Mooren's Ulcer

Key Points at a Glance

1. What is Mooren Ulcer?

Mooren ulcer is a progressive corneal ulcer of unknown cause that occurs in the peripheral cornea. It is also called rodent corneal ulcer. It is considered an autoimmune disease against some corneal antigen. Type II allergic mechanism involving autoantibodies against corneal epithelial cells is central to the pathogenesis.

A gray swelling within 2–3 mm of the corneal margin occurs in the superficial one-third of the cornea, progressing circumferentially and centrally over 4–12 months ¹⁾. The leading edge of the ulcer has a prominent undermined, deep trench-like edge. The absence of a clear zone between the limbus and the ulcer is an important distinguishing feature from catarrhal corneal ulcer.

Blood vessels invade the ulcer base and extend toward the base of the undermined edge ¹⁾. However, they do not extend beyond the advancing edge of the ulcer. Corneal destruction is generally limited to the stromal tissue, leaving Descemet’s membrane and endothelium intact ¹⁾.

There is no inflammation in the adjacent sclera. This is the most important distinguishing feature from peripheral corneal ulcers associated with collagen diseases such as rheumatoid arthritis.

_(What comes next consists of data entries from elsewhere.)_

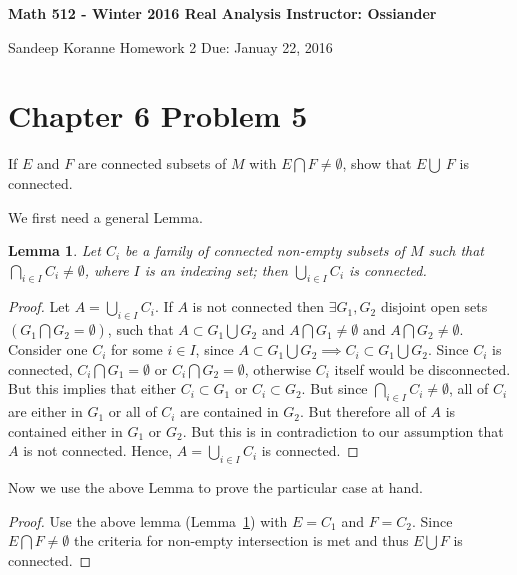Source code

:\documentclass{article}
\newtheorem{lem}{Lemma}
\newtheorem{proof}{Proof}
\begin{document}
\thispagestyle{empty}

\textbf{Math 512 - Winter 2016 \hfill Real Analysis  \hfill Instructor: Ossiander}

\hrulefill 
\medskip 

 {Sandeep Koranne \hfill Homework 2 \hfill Due: Januay 22, 2016}
\medskip


\section{Chapter 6 Problem 5}
If $E$ and $F$ are connected subsets of $M$ with $E\bigcap F\ne \emptyset$,
show that $E\bigcup\ F$ is connected.

We first need a general Lemma.
\begin{lem}
\label{lem1}
Let $C_i$ be a family of connected non-empty subsets of $M$ such that
$\bigcap_{i\in I} C_i\ne\emptyset$, where $I$ is an indexing set; then
$\bigcup_{i\in I} C_i$ is connected.
\end{lem}
\begin{proof}
Let $A=\bigcup_{i\in I} C_i$. If $A$ is not connected then $\exists G_1,G_2$ 
disjoint open sets $(G_1\bigcap G_2=\emptyset)$, 
such that $A\subset G_1 \bigcup G_2$ and $A\bigcap G_1\ne\emptyset$ and
$A\bigcap G_2\ne\emptyset$. Consider one $C_i$ for some $i\in I$, since
$A\subset G_1 \bigcup G_2\implies C_i\subset G_1\bigcup G_2$.
Since $C_i$ is connected, $C_i\bigcap G_1=\emptyset$ or $C_i\bigcap G_2=\emptyset$, otherwise
$C_i$ itself would be disconnected. But this implies that either $C_i\subset G_1$
or $C_i\subset G_2$. But since $\bigcap_{i\in I}C_i \ne\emptyset$, all of $C_i$
are either in $G_1$ or all of $C_i$ are contained in $G_2$. But therefore all of $A$
is contained either in $G_1$ or $G_2$. But this is in contradiction to our assumption
that $A$ is not connected. Hence, $A=\bigcup_{i\in I}C_i$ is connected.
\end{proof}
Now we use the above Lemma to prove the particular case at hand.
\begin{proof}
Use the above lemma (Lemma~\ref{lem1}) with $E=C_1$ and $F=C_2$. Since $E\bigcap F\ne\emptyset$
the criteria for non-empty intersection is met and thus $E\bigcup F$
is connected.
\end{proof}
\end{document}
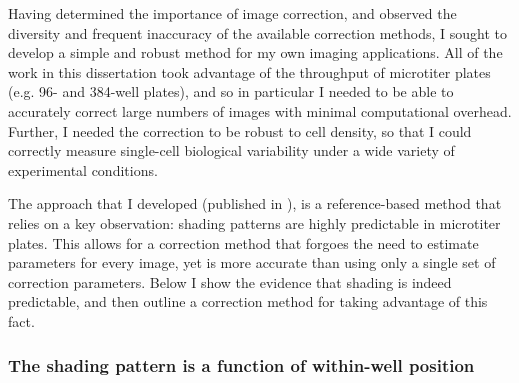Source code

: Having determined the importance of image correction, and observed
the diversity and frequent inaccuracy of the available correction methods,
I sought to develop a simple and robust method for my own imaging applications.
All of the work in this dissertation took advantage of the throughput of
microtiter plates (e.g. 96- and 384-well plates), and so in particular I needed
to be able to accurately correct large numbers of images with
minimal computational overhead.
Further, I needed the correction to be robust to cell density,
so that I could correctly measure single-cell biological variability
under a wide variety of experimental conditions.


The approach that I developed (published in \cite{Coster2014}),
is a reference-based
method that relies on a key observation: shading patterns
are highly predictable
in microtiter plates. This allows for a correction method
that forgoes the need to
estimate parameters for every image, yet is more accurate
than using only
a single set of correction parameters. Below I show the
evidence that shading is indeed predictable, and then outline
a correction method for taking advantage of this fact.


\subsubsection{The shading pattern is a function of within-well position}



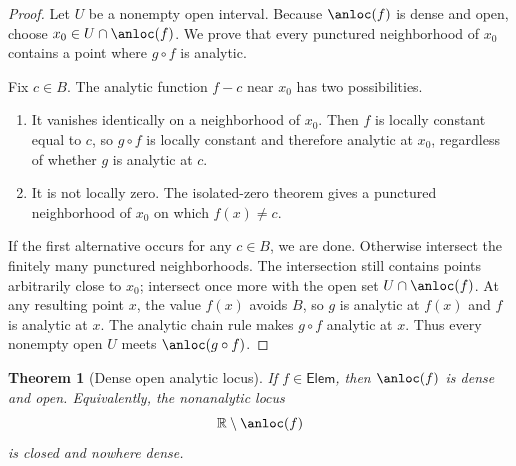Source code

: \documentclass[11pt,oneside]{article}
\newtheorem{theorem}{Theorem}[section]
\theoremstyle{definition}
\theoremstyle{remark}
\newcommand{\R}{\mathbb R}
\begin{document}
\begin{proof}
Let $U$ be a nonempty open interval.  Because $\anloc(f)$ is dense and open, choose
$x_0\in U\cap\anloc(f)$.  We prove that every punctured neighborhood of $x_0$ contains a
point where $g\circ f$ is analytic.

Fix $c\in B$.  The analytic function $f-c$ near $x_0$ has two possibilities.
\begin{enumerate}
 \item It vanishes identically on a neighborhood of $x_0$.  Then $f$ is locally constant
 equal to $c$, so $g\circ f$ is locally constant and therefore analytic at $x_0$, regardless
 of whether $g$ is analytic at $c$.
 \item It is not locally zero.  The isolated-zero theorem gives a punctured neighborhood of
 $x_0$ on which $f(x)\ne c$.
\end{enumerate}
If the first alternative occurs for any $c\in B$, we are done.  Otherwise intersect the
finitely many punctured neighborhoods.  The intersection still contains points arbitrarily
close to $x_0$; intersect once more with the open set $U\cap\anloc(f)$.  At any resulting
point $x$, the value $f(x)$ avoids $B$, so $g$ is analytic at $f(x)$ and $f$ is analytic at
$x$.  The analytic chain rule makes $g\circ f$ analytic at $x$.  Thus every nonempty open
$U$ meets $\anloc(g\circ f)$.
\end{proof}

\begin{theorem}[Dense open analytic locus]
\label{integration:thm:elementary-dense-analytic}
If $f\in\mathsf{Elem}$, then $\anloc(f)$ is dense and open.  Equivalently, the nonanalytic
locus
\begin{equation}
 \R\setminus\anloc(f)
 \label{integration:eq:elementary-exceptional-set}
\end{equation}
is closed and nowhere dense.
\end{theorem}
\end{document}
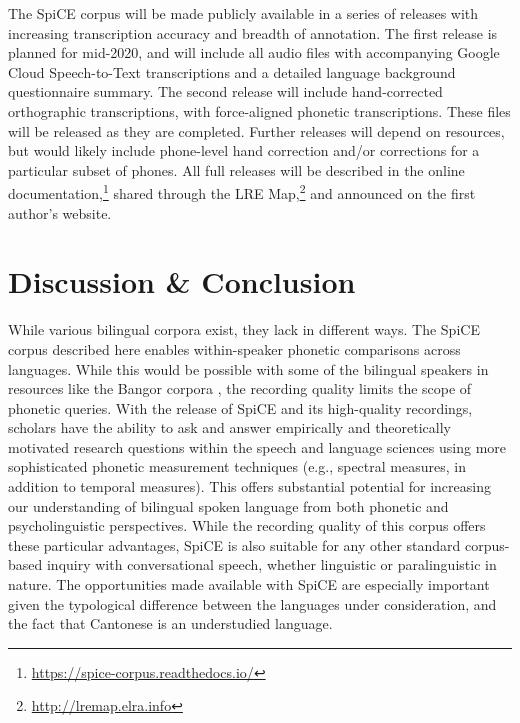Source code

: The SpiCE corpus will be made publicly available in a series of releases with increasing transcription accuracy and breadth of annotation. The first release is planned for mid-2020, and will include all audio files with accompanying Google Cloud Speech-to-Text transcriptions and a detailed language background questionnaire summary. The second release will include hand-corrected orthographic transcriptions, with force-aligned phonetic transcriptions. These files will be released as they are completed. Further releases will depend on resources, but would likely include phone-level hand correction and/or corrections for a particular subset of phones. All full releases will be described in the online documentation,\footnote{\url{https://spice-corpus.readthedocs.io/}} shared through the LRE Map,\footnote{\url{http://lremap.elra.info}} and announced on the first author's website.

\section{Discussion \& Conclusion}\label{ch2:subsec:discussion}

While various bilingual corpora exist, they lack in different ways. The SpiCE corpus described here enables within-speaker phonetic comparisons across languages. While this would be possible with some of the bilingual speakers in resources like the Bangor corpora \citep{deuchar_2014_corpora}, the recording quality limits the scope of phonetic queries. With the release of SpiCE and its high-quality recordings, scholars have the ability to ask and answer empirically and theoretically motivated research questions within the speech and language sciences using more sophisticated phonetic measurement techniques (e.g., spectral measures, in addition to temporal measures). This offers substantial potential for increasing our understanding of bilingual spoken language from both phonetic and psycholinguistic perspectives. While the recording quality of this corpus offers these particular advantages, SpiCE is also suitable for any other standard corpus-based inquiry with conversational speech, whether linguistic or paralinguistic in nature. The opportunities made available with SpiCE are especially important given the typological difference between the languages under consideration, and the fact that Cantonese is an understudied language. 

\endinput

It is a rare disease, with an estimated incidence of about 0.03% in China ²⁾. It is more common in the Southern Hemisphere, such as southern and central Africa and India, suggesting a genetic or geographic predisposition ²⁾. The ICD-10 code is H16.0.

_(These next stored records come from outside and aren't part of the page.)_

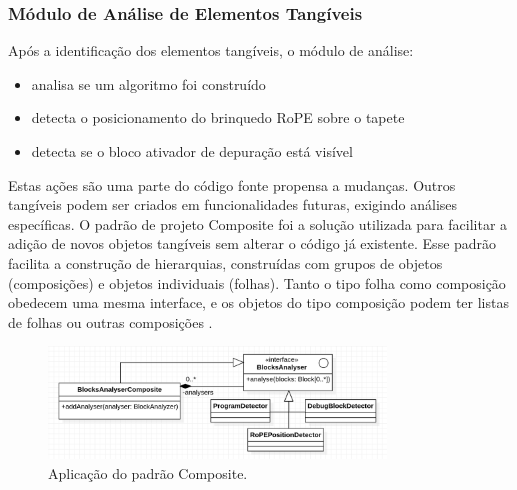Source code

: \subsubsection{Módulo de Análise de Elementos Tangíveis}
Após a identificação dos elementos tangíveis, o módulo de análise:

\begin{itemize}
\item analisa se um algoritmo foi construído
\item detecta o posicionamento do brinquedo RoPE sobre o tapete
\item detecta se o bloco ativador de depuração está visível
\end{itemize}

Estas ações são uma parte do código fonte propensa a mudanças. Outros tangíveis podem ser criados em funcionalidades futuras, exigindo análises específicas. O padrão de projeto Composite foi a solução utilizada para facilitar a adição de novos objetos tangíveis sem alterar o código já existente. Esse padrão facilita a construção de hierarquias, construídas com grupos de objetos (composições) e objetos individuais (folhas). Tanto o tipo folha como composição obedecem uma mesma interface, e os objetos do tipo composição podem ter listas de folhas ou outras composições \cite{gamma_design_1994}.

\begin{figure}
\centering
\includegraphics[width=0.8\textwidth,fbox]{figs/composite_diagram.png}
\caption{Aplicação do padrão Composite.}
\label{fig:composite}
\sourceauthor
\end{figure}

Q What are the three clinical types of Mooren's ulcer?

According to the Watson classification, it is classified into the following three types. Type 1 (unilateral) occurs in people aged 60 years or older and is accompanied by severe pain. Type 2 (bilateral aggressive) occurs in young people aged 14 to 40 years, is treatment-resistant, and has a poor prognosis. Type 3 (bilateral slowly progressive) occurs in the mid-50s, with mild inflammation and may heal spontaneously ¹⁾.

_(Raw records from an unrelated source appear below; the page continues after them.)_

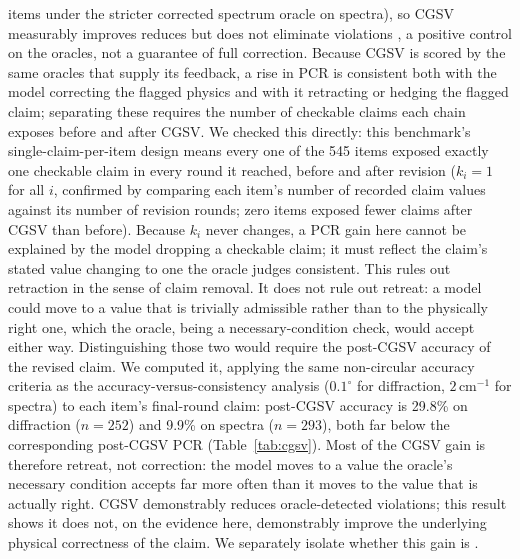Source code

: \documentclass[pdflatex,sn-nature]{sn-jnl}
\newcommand{\rev}[1]{#1} %
\newcommand{\rev}[1]{{\color{blue}#1}} %
\providecommand{\DIFadd}[1]{{\protect\color{blue} \sf #1}} %
\providecommand{\DIFdel}[1]{{\protect\color{red} \scriptsize #1}} %
\providecommand{\DIFaddbegin}{} %
\providecommand{\DIFaddend}{} %
\providecommand{\DIFdelbegin}{} %
\providecommand{\DIFdelend}{} %
\providecommand{\DIFscaledelfig}{0.5}
\newlength{\DIFdelgraphicswidth} %
\newlength{\DIFdelgraphicsheight} %
\providecommand{\DIFaddincludegraphics}[2][]{{\color{blue}\fbox{\DIFOincludegraphics[#1]{#2}}}} %
\providecommand{\DIFdelincludegraphics}[2][]{%
\sbox{\DIFdelgraphicsbox}{\DIFOincludegraphics[#1]{#2}}%
\settoboxwidth{\DIFdelgraphicswidth}{\DIFdelgraphicsbox} %
\settoboxtotalheight{\DIFdelgraphicsheight}{\DIFdelgraphicsbox} %
\scalebox{\DIFscaledelfig}{%
\parbox[b]{\DIFdelgraphicswidth}{\usebox{\DIFdelgraphicsbox}\\[-\baselineskip] \rule{\DIFdelgraphicswidth}{0em}}\llap{\resizebox{\DIFdelgraphicswidth}{\DIFdelgraphicsheight}{%
\setlength{\unitlength}{\DIFdelgraphicswidth}%
\begin{picture}(1,1)%
\thicklines\linethickness{2pt} %
{\color[rgb]{1,0,0}\put(0,0){\framebox(1,1){}}}%
{\color[rgb]{1,0,0}\put(0,0){\line( 1,1){1}}}%
{\color[rgb]{1,0,0}\put(0,1){\line(1,-1){1}}}%
\end{picture}%
}\hspace*{3pt}}} %
} %
\DeclareRobustCommand{\DIFaddbegin}{\DIFOaddbegin \let\includegraphics\DIFaddincludegraphics} %
\DeclareRobustCommand{\DIFaddend}{\DIFOaddend \let\includegraphics\DIFOincludegraphics} %
\DeclareRobustCommand{\DIFdelbegin}{\DIFOdelbegin \let\includegraphics\DIFdelincludegraphics} %
\DeclareRobustCommand{\DIFdelend}{\DIFOaddend \let\includegraphics\DIFOincludegraphics} %
\begin{document}
items \DIFdelbegin \DIFdel{under the stricter corrected spectrum oracle}\DIFdelend \DIFaddbegin \DIFadd{\rev{on spectra}}\DIFaddend ), so CGSV \DIFdelbegin \DIFdel{measurably improves }\DIFdelend \DIFaddbegin \DIFadd{reduces }\DIFaddend but does not eliminate violations\DIFdelbegin \DIFdel{, a positive
control on the oracles, not a guarantee of full correction.
Because CGSV is scored by the same oracles that supply its feedback, a rise in PCR is
consistent both with the model correcting the flagged physics and with it retracting or
hedging the flagged claim; separating these requires the number of checkable claims each
chain exposes before and after CGSV. We checked this directly: this benchmark's
single-claim-per-item design means every one of the 545 items exposed exactly one
checkable claim in every round it reached, before and after revision ($k_i=1$ for all $i$,
confirmed by comparing each item's number of recorded claim values against its number of
revision rounds; zero items exposed fewer claims after CGSV than before). Because $k_i$
never changes, a PCR gain here cannot be explained by the model dropping a checkable claim;
it must reflect the claim's stated value changing to one the oracle judges consistent. This
rules out retraction in the sense of claim removal. It does not rule out retreat: a model
could move to a value that is trivially admissible rather than to the physically right one,
which the oracle, being a necessary-condition check, would accept either way. Distinguishing
those two would require the post-CGSV accuracy of the revised claim. We computed it, applying
the same non-circular accuracy criteria as the accuracy-versus-consistency analysis
($0.1^\circ$ for diffraction, $2\,\mathrm{cm}^{-1}$ for spectra) to each item's final-round
claim: post-CGSV accuracy is 29.8\% on diffraction ($n=252$) and 9.9\% on spectra ($n=293$),
both far below the corresponding post-CGSV PCR (Table~\ref{tab:cgsv}). Most of the CGSV gain
is therefore retreat, not correction: the model moves to a value the oracle's necessary
condition accepts far more often than it moves to the value that is actually right. CGSV
demonstrably reduces oracle-detected violations; this result shows it does not, on the
evidence here, demonstrably improve the underlying physical correctness of the claim. We separately isolate whether this gain is
}\DIFdelend \DIFaddbegin \DIFadd{.
}
\end{document}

2. Main symptoms and clinical findings

Subjective symptoms

Severe eye pain is the main complaint. It is accompanied by photophobia, tearing, and conjunctival injection ³⁾. Visual loss is due to iritis, central corneal lesions, or irregular astigmatism. About one-third of cases are bilateral ³⁾. It often has a sudden onset in young to middle-aged patients and progresses rapidly.

Clinical findings

Crescent-shaped peripheral ulcer: An arc-shaped ulcer along the corneal margin. It commonly occurs on the temporal and nasal sides (interpalpebral cornea) ³⁾
Undermined central edge: The advancing edge of the ulcer has a deep tunnel-like appearance. This is the most characteristic finding of Mooren’s ulcer.
Gray-white cellular infiltration: Intense arc-shaped infiltration along the limbus
Vascular invasion of the ulcer base: Neovascularization progresses from the limbus toward the ulcer base ¹⁾
Intense ciliary injection: Does not extend more than 3 mm from the corneal margin ¹⁾
Scleritis is not associated (or is mild if present)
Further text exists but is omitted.